Your goal >> Across the records below, count the lines that contain "verv" and write down only the count.

[Saved entries]
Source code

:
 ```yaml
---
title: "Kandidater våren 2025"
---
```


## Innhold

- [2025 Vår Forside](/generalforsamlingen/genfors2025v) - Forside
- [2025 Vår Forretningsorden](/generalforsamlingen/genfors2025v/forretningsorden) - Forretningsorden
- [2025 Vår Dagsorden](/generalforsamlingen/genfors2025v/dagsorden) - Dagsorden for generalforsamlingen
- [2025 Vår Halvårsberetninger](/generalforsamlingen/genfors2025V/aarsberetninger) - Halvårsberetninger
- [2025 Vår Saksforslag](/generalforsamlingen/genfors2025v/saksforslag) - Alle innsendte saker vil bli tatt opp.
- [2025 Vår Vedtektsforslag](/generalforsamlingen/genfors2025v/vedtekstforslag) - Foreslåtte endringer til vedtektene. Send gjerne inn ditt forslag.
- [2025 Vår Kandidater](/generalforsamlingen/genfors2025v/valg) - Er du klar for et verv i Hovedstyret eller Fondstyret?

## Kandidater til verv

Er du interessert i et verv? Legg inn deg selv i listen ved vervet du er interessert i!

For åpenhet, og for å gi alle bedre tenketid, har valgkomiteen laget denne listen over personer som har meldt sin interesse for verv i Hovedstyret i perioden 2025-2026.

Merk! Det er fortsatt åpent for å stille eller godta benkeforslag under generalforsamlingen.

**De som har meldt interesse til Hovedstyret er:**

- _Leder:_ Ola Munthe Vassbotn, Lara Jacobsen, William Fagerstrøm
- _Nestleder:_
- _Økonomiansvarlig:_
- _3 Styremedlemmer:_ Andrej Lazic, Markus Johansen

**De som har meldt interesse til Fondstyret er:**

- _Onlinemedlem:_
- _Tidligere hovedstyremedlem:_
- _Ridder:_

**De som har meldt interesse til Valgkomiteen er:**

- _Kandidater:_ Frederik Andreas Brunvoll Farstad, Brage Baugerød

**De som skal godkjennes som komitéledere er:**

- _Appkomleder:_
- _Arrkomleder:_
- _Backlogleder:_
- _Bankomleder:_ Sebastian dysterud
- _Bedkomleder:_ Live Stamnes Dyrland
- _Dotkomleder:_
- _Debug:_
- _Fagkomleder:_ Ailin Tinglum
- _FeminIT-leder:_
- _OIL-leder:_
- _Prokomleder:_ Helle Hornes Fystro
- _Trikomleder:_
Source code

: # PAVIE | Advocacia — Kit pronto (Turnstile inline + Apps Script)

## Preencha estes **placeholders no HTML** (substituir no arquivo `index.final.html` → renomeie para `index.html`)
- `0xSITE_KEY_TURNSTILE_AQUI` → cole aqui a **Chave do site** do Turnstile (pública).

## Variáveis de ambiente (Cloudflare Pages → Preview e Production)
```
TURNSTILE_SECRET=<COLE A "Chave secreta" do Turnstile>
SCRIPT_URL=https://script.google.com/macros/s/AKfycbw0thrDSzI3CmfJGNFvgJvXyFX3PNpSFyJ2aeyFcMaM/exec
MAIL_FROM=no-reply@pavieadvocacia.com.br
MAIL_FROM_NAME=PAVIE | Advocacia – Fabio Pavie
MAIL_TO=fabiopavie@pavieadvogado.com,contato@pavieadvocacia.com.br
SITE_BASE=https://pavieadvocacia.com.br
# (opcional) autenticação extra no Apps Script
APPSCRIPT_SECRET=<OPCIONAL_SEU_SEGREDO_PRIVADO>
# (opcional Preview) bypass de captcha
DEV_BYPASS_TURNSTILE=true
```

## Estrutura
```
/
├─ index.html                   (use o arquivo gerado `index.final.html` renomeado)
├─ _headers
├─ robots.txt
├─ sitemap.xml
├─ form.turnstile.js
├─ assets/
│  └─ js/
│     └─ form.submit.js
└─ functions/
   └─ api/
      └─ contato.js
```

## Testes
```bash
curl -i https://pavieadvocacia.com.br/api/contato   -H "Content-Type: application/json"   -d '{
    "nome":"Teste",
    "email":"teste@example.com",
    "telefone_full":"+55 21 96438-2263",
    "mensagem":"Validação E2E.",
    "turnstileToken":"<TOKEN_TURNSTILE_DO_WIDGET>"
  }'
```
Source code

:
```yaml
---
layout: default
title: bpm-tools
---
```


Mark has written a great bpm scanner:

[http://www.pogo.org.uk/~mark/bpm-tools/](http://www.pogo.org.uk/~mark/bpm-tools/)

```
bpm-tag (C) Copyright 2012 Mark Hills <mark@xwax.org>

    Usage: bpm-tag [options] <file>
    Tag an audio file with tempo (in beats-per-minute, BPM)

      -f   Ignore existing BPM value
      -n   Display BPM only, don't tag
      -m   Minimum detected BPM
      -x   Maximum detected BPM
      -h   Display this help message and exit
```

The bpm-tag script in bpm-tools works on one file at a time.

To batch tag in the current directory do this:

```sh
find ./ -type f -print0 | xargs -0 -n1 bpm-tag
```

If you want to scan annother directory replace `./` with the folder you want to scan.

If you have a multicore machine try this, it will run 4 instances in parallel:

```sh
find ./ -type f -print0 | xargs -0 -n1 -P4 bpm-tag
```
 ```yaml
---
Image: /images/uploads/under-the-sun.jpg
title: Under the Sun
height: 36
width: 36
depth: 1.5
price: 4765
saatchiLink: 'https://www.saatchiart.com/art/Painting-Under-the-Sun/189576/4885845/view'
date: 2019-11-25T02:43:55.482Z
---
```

Exercise answer >> 4